Wednesday, June 15, 2011

There's been a resurgence of interest of late in My Fair Lady, Lerner and Loewe's classic musical transformation of Shaw's Pygmalion. The Stoneham Theatre did a strong production last year, which rode the coat-tails of the Trevor Nunn touring version that had rolled through town a year or two before. That version starred Lisa O'Hare as Eliza (at left) who is now back in another production, opposite Charles Shaughnessy (of TV's The Nanny), at the North Shore Music Theatre.

So - are three Ladies in as many years almost too much of a good thing?

Not in my book - I could see this show every week, particularly with O'Hare as its star. She matches Audrey Hepburn's gamine presence with Julie Andrews' aristocratic pipes, and if she was impishly charming in that tour three years ago, she's absolutely adorable now; O'Hare is nestled completely inside the role at this point, yet keeps finding subtly original ways of mining it for both sentiment and whimsy.  In this performance lover-ly singing (and Lady regularly soars into coloratura territory) meets hilariously perceptive acting; O'Hare's is truly a classic Eliza.

And as her romantic - and phonetic - nemesis, Henry Higgins (I don't have to tell you the plot, do I?), Charles Shaughnessy proves a genially dapper surprise.  He perhaps doesn't have the piquant arrogance of Rex Harrison, nor that sense that he's an unstoppable force - and therefore he doesn't drive you, or Eliza, mad, which is too bad.  But Shaughnessy compensates with his own impishly light touch, and it's a definite plus that he can actually sing a little (which is all he has to do).  It likewise doesn't hurt that he hasn't lost his looks - Shaughnessy's performance may not be as deep or forceful as Harrison's, but he's a far more convincing romantic figure (below) than Rex ever was.

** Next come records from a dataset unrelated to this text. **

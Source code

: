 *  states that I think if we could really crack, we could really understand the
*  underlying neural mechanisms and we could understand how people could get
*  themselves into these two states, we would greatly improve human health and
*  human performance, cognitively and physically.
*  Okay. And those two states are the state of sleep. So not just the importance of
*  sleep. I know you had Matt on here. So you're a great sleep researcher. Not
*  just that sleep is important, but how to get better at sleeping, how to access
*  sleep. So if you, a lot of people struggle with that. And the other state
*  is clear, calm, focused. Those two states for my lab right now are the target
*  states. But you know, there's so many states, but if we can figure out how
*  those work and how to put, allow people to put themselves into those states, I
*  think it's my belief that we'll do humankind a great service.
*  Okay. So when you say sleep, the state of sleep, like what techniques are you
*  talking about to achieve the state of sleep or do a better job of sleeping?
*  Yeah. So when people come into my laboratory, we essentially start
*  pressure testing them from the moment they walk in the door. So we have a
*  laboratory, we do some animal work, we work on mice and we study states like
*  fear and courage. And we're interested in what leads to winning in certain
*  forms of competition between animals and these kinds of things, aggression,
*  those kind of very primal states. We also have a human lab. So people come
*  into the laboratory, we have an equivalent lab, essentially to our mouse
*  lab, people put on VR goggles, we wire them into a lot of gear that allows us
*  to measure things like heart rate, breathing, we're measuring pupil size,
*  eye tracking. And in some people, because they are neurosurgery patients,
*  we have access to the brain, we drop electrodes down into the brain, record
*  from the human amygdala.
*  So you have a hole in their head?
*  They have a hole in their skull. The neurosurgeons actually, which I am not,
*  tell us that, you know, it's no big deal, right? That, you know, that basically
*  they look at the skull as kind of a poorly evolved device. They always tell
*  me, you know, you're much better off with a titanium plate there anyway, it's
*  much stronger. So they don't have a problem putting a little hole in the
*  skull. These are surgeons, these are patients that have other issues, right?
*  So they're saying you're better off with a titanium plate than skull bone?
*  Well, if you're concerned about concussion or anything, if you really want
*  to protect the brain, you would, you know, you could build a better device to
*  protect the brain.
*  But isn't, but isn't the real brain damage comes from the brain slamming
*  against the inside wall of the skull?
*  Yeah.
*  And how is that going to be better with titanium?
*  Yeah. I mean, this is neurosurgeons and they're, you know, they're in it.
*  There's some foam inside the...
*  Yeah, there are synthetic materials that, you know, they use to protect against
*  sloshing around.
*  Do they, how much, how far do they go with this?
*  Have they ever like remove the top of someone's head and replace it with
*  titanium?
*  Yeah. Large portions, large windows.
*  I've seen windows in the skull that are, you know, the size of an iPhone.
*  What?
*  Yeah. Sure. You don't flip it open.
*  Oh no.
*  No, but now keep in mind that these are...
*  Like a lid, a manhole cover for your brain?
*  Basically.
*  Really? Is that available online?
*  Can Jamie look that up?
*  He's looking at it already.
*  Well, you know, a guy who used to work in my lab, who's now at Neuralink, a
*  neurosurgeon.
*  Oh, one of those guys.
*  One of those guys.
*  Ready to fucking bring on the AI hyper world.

Alas, it must be said that My Fair Lady isn't, perhaps, ideally suited for an arena staging, but choreographer Michael Lichtefeld's use of the space was consistently inventive (with "Get Me to the Church on Time" proving a genuine showstopper); and while the production was rarely opulent, under the firm hand of director Charles Repole, it was admirably streamlined, and kept up a quicker pace than Trevor Nunn's ever did.  And it seemed to me that a few numbers, such as the "Ascot Gavotte," (the one time the show did pull out every glamorous stop) actually seemed wittier in the round. Luckily the North Shore was also blessed with a strong supporting cast (several of them locals). Hayden Tee made a marvelously callow Freddy, and his marvelous tenor made the most of the gorgeously lyrical "On the Street Where You Live." Meanwhile Bostonians Cheryl McMahon and Sarah deLima nailed their respective roles as Mrs. Pearce and Higgins's drily poised mother (deLima was a particular hoot). I only had my doubts (some doubts, anyway) about the swagger Bill Dietrich brought to Alfred P. Doolittle - I like my Doolittles with more of a lilt.

So I think fans of the musical will almost certainly be won over by this latest version, and if you haven't seen it (if you had, you'd be a fan) - well, what are you waiting for?